The lines of compassion that separated the Christian serf from the bad intentions and misuse of an "Egyptian bondage" were three:

-1. The church, as agents of God's compassionate will on earth, was to advocate for humane treatment of human property according to the notion that Christians were not able to actually own one anther, as they were all owned by God [see Leviticus] and that a lord ruled in God's name and must be advised by the church. These protections were abdicated in England with the signing of the Magna Carta in 1215 by church representatives, which placed the debts owed to non-Christians even by lords above questions of Family, God, King and Country.

-2. The king was in place primarily as a moral breakwater on local tyranny as the enforcer of God's laws and upholder of the Church's rule—the very real enemy of the barons and lords. The king was the teeth of the ecclesiastical conscience that Christians were more than beasts of burden in human form. These powers of divine right and divine rule, in England, were shattered by the Magna Carta.

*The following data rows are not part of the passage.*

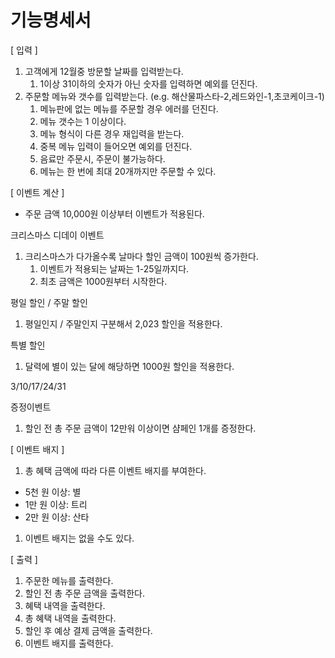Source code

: # 기능명세서

[ 입력 ]

1. 고객에게 12월중 방문할 날짜를 입력받는다.
   1. 1이상 31이하의 숫자가 아닌 숫자를 입력하면 예외를 던진다.
2. 주문할 메뉴와 갯수를 입력받는다. (e.g. 해산물파스타-2,레드와인-1,초코케이크-1)
   1. 메뉴판에 없는 메뉴를 주문할 경우 에러를 던진다.
   2. 메뉴 갯수는 1 이상이다.
   3. 메뉴 형식이 다른 경우 재입력을 받는다.
   4. 중복 메뉴 입력이 들어오면 예외를 던진다.
   5. 음료만 주문시, 주문이 불가능하다.
   6. 메뉴는 한 번에 최대 20개까지만 주문할 수 있다.

[ 이벤트 계산 ]

- 주문 금액 10,000원 이상부터 이벤트가 적용된다.

크리스마스 디데이 이벤트

1. 크리스마스가 다가올수록 날마다 할인 금액이 100원씩 증가한다.
   1. 이벤트가 적용되는 날짜는 1-25일까지다.
   2. 최초 금액은 1000원부터 시작한다.

평일 할인 / 주말 할인

1. 평일인지 / 주말인지 구분해서 2,023 할인을 적용한다.

특별 할인

1. 달력에 별이 있는 달에 해당하면 1000원 할인을 적용한다.

3/10/17/24/31

증정이벤트

1. 할인 전 총 주문 금액이 12만워 이상이면 샴페인 1개를 증정한다.

[ 이벤트 배지 ]

1. 총 혜택 금액에 따라 다른 이벤트 배지를 부여한다.

- 5천 원 이상: 별
- 1만 원 이상: 트리
- 2만 원 이상: 산타

1. 이벤트 배지는 없을 수도 있다.

[ 출력 ]

1. 주문한 메뉴를 출력한다.
2. 할인 전 총 주문 금액을 출력한다.
3. 혜택 내역을 출력한다.
4. 총 혜택 내역을 출력한다.
5. 할인 후 예상 결제 금액을 출력한다.
6. 이벤트 배지를 출력한다.
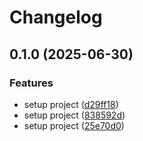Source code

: # Changelog

## 0.1.0 (2025-06-30)


### Features

* setup project ([d29ff18](https://github.com/acnaweb/docling/commit/d29ff18cdca01029654d18837d017577db8fc074))
* setup project ([838592d](https://github.com/acnaweb/docling/commit/838592d01a88933da4405509a465773b59e31476))
* setup project ([25e70d0](https://github.com/acnaweb/docling/commit/25e70d0834414e4562fa3cd58df1554aeae81bd3))
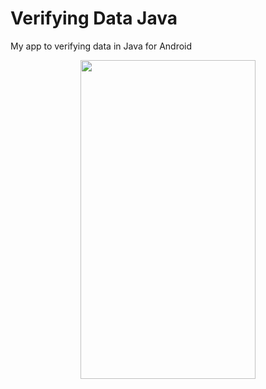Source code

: # Verifying Data Java

My app to verifying data in Java for Android

<div align="center"><img src="https://imgur.com/TyKV3xW.gif" width="280" height="510" align="middle"/></div>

-3. Finally, the idea that all Christian men—regardless of ethnicity—deserved to be treated humanly, even in war and bondage, was undermined by the Reformation, which coincided almost to the year with harshly worded poor laws in England and Russia, and was further undermined by the idea of "white identity" superseding "Christian identity" as a managing mechanism of the extra-national slave trade, which necessitated the close cooperation of the Christian European slave masters and the Non-Christian European slave traders who were vastly outnumbered by their European, African and Amerindian chattel. Shared Christian identity suffered as a universal notion, with the division of Christian factions into churches which denied the Christianity of their rivals and also by the New Israel movement which linked prosperity explicitly to the Gospels and embraced the defecto doctrine that poor folk, orphans and debtors had been cast down with God's consent and deserved slavery as a penance for their unchristian failure to prosper.

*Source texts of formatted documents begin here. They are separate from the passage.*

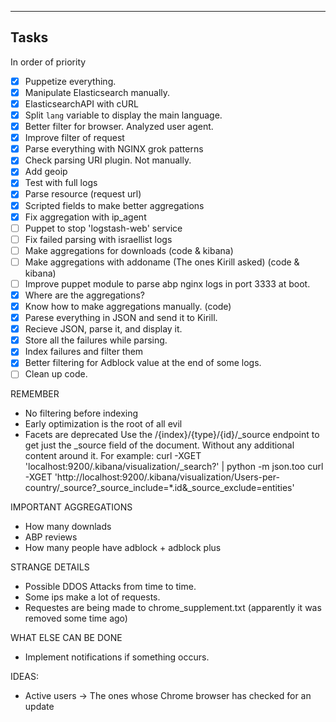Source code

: ---

Tasks
-----

In order of priority

- [X] Puppetize everything.
- [X] Manipulate Elasticsearch manually.
- [X] ElasticsearchAPI with cURL
- [X] Split `lang` variable to display the main language.
- [X] Better filter for browser. Analyzed user agent.
- [X] Improve filter of request
- [X] Parse everything with NGINX grok patterns
- [X] Check parsing URI plugin. Not manually.
- [X] Add geoip
- [X] Test with full logs
- [X] Parse resource (request url)
- [X] Scripted fields to make better aggregations
- [X] Fix aggregation with ip_agent
- [ ] Puppet to stop 'logstash-web' service
- [ ] Fix failed parsing with israellist logs
- [ ] Make aggregations for downloads (code & kibana)
- [ ] Make aggregations with addoname (The ones Kirill asked) (code & kibana)
- [ ] Improve puppet module to parse abp nginx logs in port 3333 at boot.
- [X] Where are the aggregations?
- [X] Know how to make aggregations manually. (code)
- [X] Parese everything in JSON and send it to Kirill.
- [X] Recieve JSON, parse it, and display it.
- [X] Store all the failures while parsing.
- [X] Index failures and filter them
- [X] Better filtering for Adblock value at the end of some logs.
- [ ] Clean up code.

REMEMBER

- No filtering before indexing
- Early optimization is the root of all evil
- Facets are deprecated
Use the /{index}/{type}/{id}/_source endpoint to get just the _source field of the document.
Without any additional content around it.
For example:
curl -XGET 'localhost:9200/.kibana/visualization/_search?' | python -m json.too
curl -XGET 'http://localhost:9200/.kibana/visualization/Users-per-country/_source?_source_include=*.id&_source_exclude=entities'


IMPORTANT AGGREGATIONS
- How many downlads
- ABP reviews
- How many people have adblock + adblock plus

STRANGE DETAILS
- Possible DDOS Attacks from time to time.
- Some ips make a lot of requests.
- Requestes are being made to chrome_supplement.txt
  (apparently it was removed some time ago)

WHAT ELSE CAN BE DONE
- Implement notifications if something occurs.

IDEAS:
- Active users -> The ones whose Chrome browser has checked for an update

According to the sources, the U.S. Master-Servant Rule is not related directly to the United Kingdom Master Servants Acts, such as the one in 1823. However, both nation's ruling classes were Anglican English in origin, with the home nation's elite fighting to roll back Christian-imposed brakes on the exploitation of human beings from 1066 onward and the colonial elites of Plantation America scrambling to create a Roman style chattel system from 1617, with the Founding Fathers consciously and admittedly patterning the U.S. government after Republican Rome—the Rome that Spartacus rose up against in the 70s B.C.

The most honest definition of the elite English sentients behind British and Americn labor law is linked below:

Law of master and servant | law |

"…expansion of the doctrine of master and servant. Anglo-Norman law created the figures of ballivus and attornatus. His position in the household of his master empowered the ballivus to transact commercial business for his master, reminiscent of the power of the slave to bind his master under Roman law."

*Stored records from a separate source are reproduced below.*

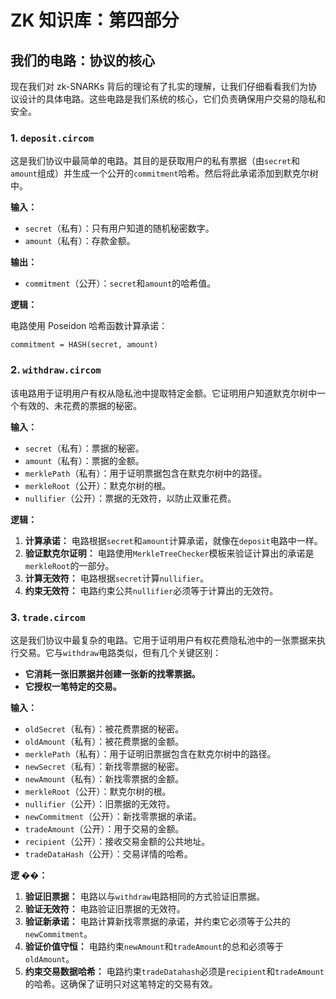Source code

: # ZK 知识库：第四部分

## 我们的电路：协议的核心

现在我们对 zk-SNARKs 背后的理论有了扎实的理解，让我们仔细看看我们为协议设计的具体电路。这些电路是我们系统的核心，它们负责确保用户交易的隐私和安全。

### 1. `deposit.circom`

这是我们协议中最简单的电路。其目的是获取用户的私有票据（由`secret`和`amount`组成）并生成一个公开的`commitment`哈希。然后将此承诺添加到默克尔树中。

**输入：**

- `secret`（私有）：只有用户知道的随机秘密数字。
- `amount`（私有）：存款金额。

**输出：**

- `commitment`（公开）：`secret`和`amount`的哈希值。

**逻辑：**

电路使用 Poseidon 哈希函数计算承诺：

`commitment = HASH(secret, amount)`

### 2. `withdraw.circom`

该电路用于证明用户有权从隐私池中提取特定金额。它证明用户知道默克尔树中一个有效的、未花费的票据的秘密。

**输入：**

- `secret`（私有）：票据的秘密。
- `amount`（私有）：票据的金额。
- `merklePath`（私有）：用于证明票据包含在默克尔树中的路径。
- `merkleRoot`（公开）：默克尔树的根。
- `nullifier`（公开）：票据的无效符，以防止双重花费。

**逻辑：**

1.  **计算承诺：** 电路根据`secret`和`amount`计算承诺，就像在`deposit`电路中一样。
2.  **验证默克尔证明：** 电路使用`MerkleTreeChecker`模板来验证计算出的承诺是`merkleRoot`的一部分。
3.  **计算无效符：** 电路根据`secret`计算`nullifier`。
4.  **约束无效符：** 电路约束公共`nullifier`必须等于计算出的无效符。

### 3. `trade.circom`

这是我们协议中最复杂的电路。它用于证明用户有权花费隐私池中的一张票据来执行交易。它与`withdraw`电路类似，但有几个关键区别：

- **它消耗一张旧票据并创建一张新的找零票据。**
- **它授权一笔特定的交易。**

**输入：**

- `oldSecret`（私有）：被花费票据的秘密。
- `oldAmount`（私有）：被花费票据的金额。
- `merklePath`（私有）：用于证明旧票据包含在默克尔树中的路径。
- `newSecret`（私有）：新找零票据的秘密。
- `newAmount`（私有）：新找零票据的金额。
- `merkleRoot`（公开）：默克尔树的根。
- `nullifier`（公开）：旧票据的无效符。
- `newCommitment`（公开）：新找零票据的承诺。
- `tradeAmount`（公开）：用于交易的金额。
- `recipient`（公开）：接收交易金额的公共地址。
- `tradeDataHash`（公开）：交易详情的哈希。

**逻 ��：**

1.  **验证旧票据：** 电路以与`withdraw`电路相同的方式验证旧票据。
2.  **验证无效符：** 电路验证旧票据的无效符。
3.  **验证新承诺：** 电路计算新找零票据的承诺，并约束它必须等于公共的`newCommitment`。
4.  **验证价值守恒：** 电路约束`newAmount`和`tradeAmount`的总和必须等于`oldAmount`。
5.  **约束交易数据哈希：** 电路约束`tradeDatahash`必须是`recipient`和`tradeAmount`的哈希。这确保了证明只对这笔特定的交易有效。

Note that the ability for a slave to bind his master called for the master to have power of life and death over said slave if he were to have some assurances that his servant would not ruin him. Now, the implementation of these principles to industrial and agricultural servants were conducted with brutal indifference in the ancient, medieval and modern world. For the typical chattel man digging for his master or the chattel woman on her knees possessed none of the social or economic leverage that the personal estate managers and household slaves enjoyed in all of these different historical epochs. In medieval and early modern terms the master might often by a craftsman and his servant being the apprentice to the trade, who was rented property whom it was regarded as proper to beat on the job.

My, when I was a grocery store manager, how I would have liked to have had the right to wield my cane upon the slow-bending backs of my surly clerks!